Barack’s New Policy – Stay in Iraq


Perhaps Phil Gramm wasn’t referring to you and me when he made his comments about all the whining in America. I think he was talking about Barack, who sounded like quite the whiner today with his lament on the war in Iraq. In fact, he sounds downright depressed.

Barack forced himself into respectful acknowledgment of September 11, and seemingly gave the speech before finding a suitable tone to strike. The result was depressed rather than dignified.

The attacks of September 11 brought this new reality into a terrible and ominous focus. On that bright and beautiful day, the world of peace and prosperity that was the legacy of our Cold War victory seemed to suddenly vanish under rubble, and twisted steel, and clouds of smoke.

And then the lament.

Imagine, for a moment, what we could have done in those days, and months, and years after 9/11.

We could have…

We could have…

We could have…

We could have done that.

Instead, we have lost thousands of American lives, spent nearly a trillion dollars, alienated allies and neglected emerging threats – all in the cause of fighting a war for well over five years in a country that had absolutely nothing to do with the 9/11 attacks.

Lamenting the past is not very leaderly. Nor is it the least bit inspiring. So he turns to looking ahead. And lays out his new position on the war.

To achieve that success, I will give our military a new mission on my first day in office: ending this war. Let me be clear: we must be as careful getting out of Iraq as we were careless getting in. We can safely redeploy our combat brigades at a pace that would remove them in 16 months.

When he was lying to the crowd, there were no “We can safely redeploy” statements. Only we will. It drives me crazy that the media is not focusing on the most appalling betrayal of voters one could imagine – premeditated and malicious.

Barack did say something that was very revealing:

George Bush and John McCain don’t have a strategy for success in Iraq – they have a strategy for staying in Iraq.

That is true, in part. But at least if you stay, you have a shot at success. On the other hand, George McGovern and Barack Obama don’t have a plan for ending the war, they have a plan for abandoning the war.

To achieve that success, I will give our military a new mission on my first day in office: ending this war.
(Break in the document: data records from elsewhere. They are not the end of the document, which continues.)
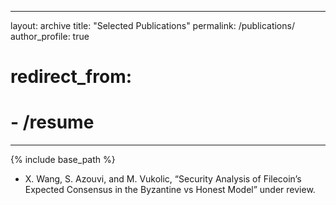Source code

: ---
layout: archive	
title: "Selected Publications"
permalink: /publications/
author_profile: true	  
# redirect_from:
#   - /resume
---	---

{% include base_path %}
  
* X. Wang, S. Azouvi, and M. Vukolic, “Security Analysis of Filecoin’s Expected Consensus in the Byzantine vs Honest Model” under review.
Okay. Answer me this. If John McCain sits down with military leaders and says how do we win this war, how different is their answer going to be from when Barack says how do we end this war. Unless he specifically tells them to withdraw willy-nilly, which was his official policy until yesterday, they’re not going to volunteer that we withdraw willy-nilly. Which means they’ll hammer out a plan for staying in Iraq.